Work order | Copy every entry as is. Leave images out.

Extracted entries |
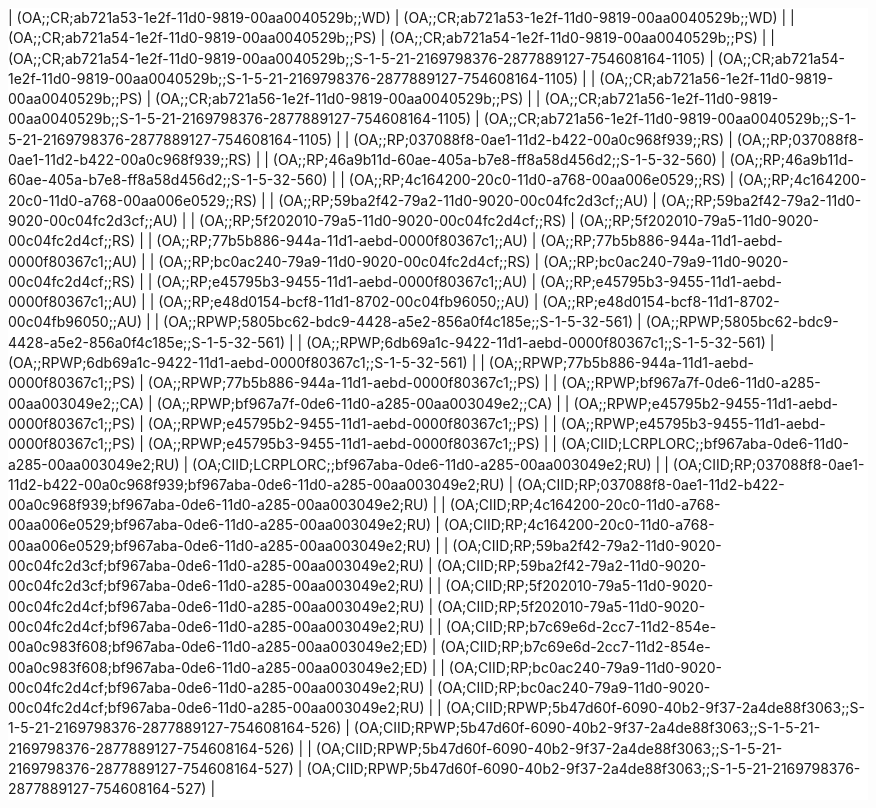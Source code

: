 | (OA;;CR;ab721a53-1e2f-11d0-9819-00aa0040529b;;WD)                                                 | (OA;;CR;ab721a53-1e2f-11d0-9819-00aa0040529b;;WD)                                                 |
| (OA;;CR;ab721a54-1e2f-11d0-9819-00aa0040529b;;PS)                                                 | (OA;;CR;ab721a54-1e2f-11d0-9819-00aa0040529b;;PS)                                                 |
| (OA;;CR;ab721a54-1e2f-11d0-9819-00aa0040529b;;S-1-5-21-2169798376-2877889127-754608164-1105)      | (OA;;CR;ab721a54-1e2f-11d0-9819-00aa0040529b;;S-1-5-21-2169798376-2877889127-754608164-1105)      |
| (OA;;CR;ab721a56-1e2f-11d0-9819-00aa0040529b;;PS)                                                 | (OA;;CR;ab721a56-1e2f-11d0-9819-00aa0040529b;;PS)                                                 |
| (OA;;CR;ab721a56-1e2f-11d0-9819-00aa0040529b;;S-1-5-21-2169798376-2877889127-754608164-1105)      | (OA;;CR;ab721a56-1e2f-11d0-9819-00aa0040529b;;S-1-5-21-2169798376-2877889127-754608164-1105)      |
| (OA;;RP;037088f8-0ae1-11d2-b422-00a0c968f939;;RS)                                                 | (OA;;RP;037088f8-0ae1-11d2-b422-00a0c968f939;;RS)                                                 |
| (OA;;RP;46a9b11d-60ae-405a-b7e8-ff8a58d456d2;;S-1-5-32-560)                                       | (OA;;RP;46a9b11d-60ae-405a-b7e8-ff8a58d456d2;;S-1-5-32-560)                                       |
| (OA;;RP;4c164200-20c0-11d0-a768-00aa006e0529;;RS)                                                 | (OA;;RP;4c164200-20c0-11d0-a768-00aa006e0529;;RS)                                                 |
| (OA;;RP;59ba2f42-79a2-11d0-9020-00c04fc2d3cf;;AU)                                                 | (OA;;RP;59ba2f42-79a2-11d0-9020-00c04fc2d3cf;;AU)                                                 |
| (OA;;RP;5f202010-79a5-11d0-9020-00c04fc2d4cf;;RS)                                                 | (OA;;RP;5f202010-79a5-11d0-9020-00c04fc2d4cf;;RS)                                                 |
| (OA;;RP;77b5b886-944a-11d1-aebd-0000f80367c1;;AU)                                                 | (OA;;RP;77b5b886-944a-11d1-aebd-0000f80367c1;;AU)                                                 |
| (OA;;RP;bc0ac240-79a9-11d0-9020-00c04fc2d4cf;;RS)                                                 | (OA;;RP;bc0ac240-79a9-11d0-9020-00c04fc2d4cf;;RS)                                                 |
| (OA;;RP;e45795b3-9455-11d1-aebd-0000f80367c1;;AU)                                                 | (OA;;RP;e45795b3-9455-11d1-aebd-0000f80367c1;;AU)                                                 |
| (OA;;RP;e48d0154-bcf8-11d1-8702-00c04fb96050;;AU)                                                 | (OA;;RP;e48d0154-bcf8-11d1-8702-00c04fb96050;;AU)                                                 |
| (OA;;RPWP;5805bc62-bdc9-4428-a5e2-856a0f4c185e;;S-1-5-32-561)                                     | (OA;;RPWP;5805bc62-bdc9-4428-a5e2-856a0f4c185e;;S-1-5-32-561)                                     |
| (OA;;RPWP;6db69a1c-9422-11d1-aebd-0000f80367c1;;S-1-5-32-561)                                     | (OA;;RPWP;6db69a1c-9422-11d1-aebd-0000f80367c1;;S-1-5-32-561)                                     |
| (OA;;RPWP;77b5b886-944a-11d1-aebd-0000f80367c1;;PS)                                               | (OA;;RPWP;77b5b886-944a-11d1-aebd-0000f80367c1;;PS)                                               |
| (OA;;RPWP;bf967a7f-0de6-11d0-a285-00aa003049e2;;CA)                                               | (OA;;RPWP;bf967a7f-0de6-11d0-a285-00aa003049e2;;CA)                                               |
| (OA;;RPWP;e45795b2-9455-11d1-aebd-0000f80367c1;;PS)                                               | (OA;;RPWP;e45795b2-9455-11d1-aebd-0000f80367c1;;PS)                                               |
| (OA;;RPWP;e45795b3-9455-11d1-aebd-0000f80367c1;;PS)                                               | (OA;;RPWP;e45795b3-9455-11d1-aebd-0000f80367c1;;PS)                                               |
| (OA;CIID;LCRPLORC;;bf967aba-0de6-11d0-a285-00aa003049e2;RU)                                       | (OA;CIID;LCRPLORC;;bf967aba-0de6-11d0-a285-00aa003049e2;RU)                                       |
| (OA;CIID;RP;037088f8-0ae1-11d2-b422-00a0c968f939;bf967aba-0de6-11d0-a285-00aa003049e2;RU)         | (OA;CIID;RP;037088f8-0ae1-11d2-b422-00a0c968f939;bf967aba-0de6-11d0-a285-00aa003049e2;RU)         |
| (OA;CIID;RP;4c164200-20c0-11d0-a768-00aa006e0529;bf967aba-0de6-11d0-a285-00aa003049e2;RU)         | (OA;CIID;RP;4c164200-20c0-11d0-a768-00aa006e0529;bf967aba-0de6-11d0-a285-00aa003049e2;RU)         |
| (OA;CIID;RP;59ba2f42-79a2-11d0-9020-00c04fc2d3cf;bf967aba-0de6-11d0-a285-00aa003049e2;RU)         | (OA;CIID;RP;59ba2f42-79a2-11d0-9020-00c04fc2d3cf;bf967aba-0de6-11d0-a285-00aa003049e2;RU)         |
| (OA;CIID;RP;5f202010-79a5-11d0-9020-00c04fc2d4cf;bf967aba-0de6-11d0-a285-00aa003049e2;RU)         | (OA;CIID;RP;5f202010-79a5-11d0-9020-00c04fc2d4cf;bf967aba-0de6-11d0-a285-00aa003049e2;RU)         |
| (OA;CIID;RP;b7c69e6d-2cc7-11d2-854e-00a0c983f608;bf967aba-0de6-11d0-a285-00aa003049e2;ED)         | (OA;CIID;RP;b7c69e6d-2cc7-11d2-854e-00a0c983f608;bf967aba-0de6-11d0-a285-00aa003049e2;ED)         |
| (OA;CIID;RP;bc0ac240-79a9-11d0-9020-00c04fc2d4cf;bf967aba-0de6-11d0-a285-00aa003049e2;RU)         | (OA;CIID;RP;bc0ac240-79a9-11d0-9020-00c04fc2d4cf;bf967aba-0de6-11d0-a285-00aa003049e2;RU)         |
| (OA;CIID;RPWP;5b47d60f-6090-40b2-9f37-2a4de88f3063;;S-1-5-21-2169798376-2877889127-754608164-526) | (OA;CIID;RPWP;5b47d60f-6090-40b2-9f37-2a4de88f3063;;S-1-5-21-2169798376-2877889127-754608164-526) |
| (OA;CIID;RPWP;5b47d60f-6090-40b2-9f37-2a4de88f3063;;S-1-5-21-2169798376-2877889127-754608164-527) | (OA;CIID;RPWP;5b47d60f-6090-40b2-9f37-2a4de88f3063;;S-1-5-21-2169798376-2877889127-754608164-527) |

Task answer |
Source code

: | (OA;;CR;ab721a53-1e2f-11d0-9819-00aa0040529b;;WD)                                                 | (OA;;CR;ab721a53-1e2f-11d0-9819-00aa0040529b;;WD)                                                 |
| (OA;;CR;ab721a54-1e2f-11d0-9819-00aa0040529b;;PS)                                                 | (OA;;CR;ab721a54-1e2f-11d0-9819-00aa0040529b;;PS)                                                 |
| (OA;;CR;ab721a54-1e2f-11d0-9819-00aa0040529b;;S-1-5-21-2169798376-2877889127-754608164-1105)      | (OA;;CR;ab721a54-1e2f-11d0-9819-00aa0040529b;;S-1-5-21-2169798376-2877889127-754608164-1105)      |
| (OA;;CR;ab721a56-1e2f-11d0-9819-00aa0040529b;;PS)                                                 | (OA;;CR;ab721a56-1e2f-11d0-9819-00aa0040529b;;PS)                                                 |
| (OA;;CR;ab721a56-1e2f-11d0-9819-00aa0040529b;;S-1-5-21-2169798376-2877889127-754608164-1105)      | (OA;;CR;ab721a56-1e2f-11d0-9819-00aa0040529b;;S-1-5-21-2169798376-2877889127-754608164-1105)      |
| (OA;;RP;037088f8-0ae1-11d2-b422-00a0c968f939;;RS)                                                 | (OA;;RP;037088f8-0ae1-11d2-b422-00a0c968f939;;RS)                                                 |
| (OA;;RP;46a9b11d-60ae-405a-b7e8-ff8a58d456d2;;S-1-5-32-560)                                       | (OA;;RP;46a9b11d-60ae-405a-b7e8-ff8a58d456d2;;S-1-5-32-560)                                       |
| (OA;;RP;4c164200-20c0-11d0-a768-00aa006e0529;;RS)                                                 | (OA;;RP;4c164200-20c0-11d0-a768-00aa006e0529;;RS)                                                 |
| (OA;;RP;59ba2f42-79a2-11d0-9020-00c04fc2d3cf;;AU)                                                 | (OA;;RP;59ba2f42-79a2-11d0-9020-00c04fc2d3cf;;AU)                                                 |
| (OA;;RP;5f202010-79a5-11d0-9020-00c04fc2d4cf;;RS)                                                 | (OA;;RP;5f202010-79a5-11d0-9020-00c04fc2d4cf;;RS)                                                 |
| (OA;;RP;77b5b886-944a-11d1-aebd-0000f80367c1;;AU)                                                 | (OA;;RP;77b5b886-944a-11d1-aebd-0000f80367c1;;AU)                                                 |
| (OA;;RP;bc0ac240-79a9-11d0-9020-00c04fc2d4cf;;RS)                                                 | (OA;;RP;bc0ac240-79a9-11d0-9020-00c04fc2d4cf;;RS)                                                 |
| (OA;;RP;e45795b3-9455-11d1-aebd-0000f80367c1;;AU)                                                 | (OA;;RP;e45795b3-9455-11d1-aebd-0000f80367c1;;AU)                                                 |
| (OA;;RP;e48d0154-bcf8-11d1-8702-00c04fb96050;;AU)                                                 | (OA;;RP;e48d0154-bcf8-11d1-8702-00c04fb96050;;AU)                                                 |
| (OA;;RPWP;5805bc62-bdc9-4428-a5e2-856a0f4c185e;;S-1-5-32-561)                                     | (OA;;RPWP;5805bc62-bdc9-4428-a5e2-856a0f4c185e;;S-1-5-32-561)                                     |
| (OA;;RPWP;6db69a1c-9422-11d1-aebd-0000f80367c1;;S-1-5-32-561)                                     | (OA;;RPWP;6db69a1c-9422-11d1-aebd-0000f80367c1;;S-1-5-32-561)                                     |
| (OA;;RPWP;77b5b886-944a-11d1-aebd-0000f80367c1;;PS)                                               | (OA;;RPWP;77b5b886-944a-11d1-aebd-0000f80367c1;;PS)                                               |
| (OA;;RPWP;bf967a7f-0de6-11d0-a285-00aa003049e2;;CA)                                               | (OA;;RPWP;bf967a7f-0de6-11d0-a285-00aa003049e2;;CA)                                               |
| (OA;;RPWP;e45795b2-9455-11d1-aebd-0000f80367c1;;PS)                                               | (OA;;RPWP;e45795b2-9455-11d1-aebd-0000f80367c1;;PS)                                               |
| (OA;;RPWP;e45795b3-9455-11d1-aebd-0000f80367c1;;PS)                                               | (OA;;RPWP;e45795b3-9455-11d1-aebd-0000f80367c1;;PS)                                               |
| (OA;CIID;LCRPLORC;;bf967aba-0de6-11d0-a285-00aa003049e2;RU)                                       | (OA;CIID;LCRPLORC;;bf967aba-0de6-11d0-a285-00aa003049e2;RU)                                       |
| (OA;CIID;RP;037088f8-0ae1-11d2-b422-00a0c968f939;bf967aba-0de6-11d0-a285-00aa003049e2;RU)         | (OA;CIID;RP;037088f8-0ae1-11d2-b422-00a0c968f939;bf967aba-0de6-11d0-a285-00aa003049e2;RU)         |
| (OA;CIID;RP;4c164200-20c0-11d0-a768-00aa006e0529;bf967aba-0de6-11d0-a285-00aa003049e2;RU)         | (OA;CIID;RP;4c164200-20c0-11d0-a768-00aa006e0529;bf967aba-0de6-11d0-a285-00aa003049e2;RU)         |
| (OA;CIID;RP;59ba2f42-79a2-11d0-9020-00c04fc2d3cf;bf967aba-0de6-11d0-a285-00aa003049e2;RU)         | (OA;CIID;RP;59ba2f42-79a2-11d0-9020-00c04fc2d3cf;bf967aba-0de6-11d0-a285-00aa003049e2;RU)         |
| (OA;CIID;RP;5f202010-79a5-11d0-9020-00c04fc2d4cf;bf967aba-0de6-11d0-a285-00aa003049e2;RU)         | (OA;CIID;RP;5f202010-79a5-11d0-9020-00c04fc2d4cf;bf967aba-0de6-11d0-a285-00aa003049e2;RU)         |
| (OA;CIID;RP;b7c69e6d-2cc7-11d2-854e-00a0c983f608;bf967aba-0de6-11d0-a285-00aa003049e2;ED)         | (OA;CIID;RP;b7c69e6d-2cc7-11d2-854e-00a0c983f608;bf967aba-0de6-11d0-a285-00aa003049e2;ED)         |
| (OA;CIID;RP;bc0ac240-79a9-11d0-9020-00c04fc2d4cf;bf967aba-0de6-11d0-a285-00aa003049e2;RU)         | (OA;CIID;RP;bc0ac240-79a9-11d0-9020-00c04fc2d4cf;bf967aba-0de6-11d0-a285-00aa003049e2;RU)         |
| (OA;CIID;RPWP;5b47d60f-6090-40b2-9f37-2a4de88f3063;;S-1-5-21-2169798376-2877889127-754608164-526) | (OA;CIID;RPWP;5b47d60f-6090-40b2-9f37-2a4de88f3063;;S-1-5-21-2169798376-2877889127-754608164-526) |
| (OA;CIID;RPWP;5b47d60f-6090-40b2-9f37-2a4de88f3063;;S-1-5-21-2169798376-2877889127-754608164-527) | (OA;CIID;RPWP;5b47d60f-6090-40b2-9f37-2a4de88f3063;;S-1-5-21-2169798376-2877889127-754608164-527) |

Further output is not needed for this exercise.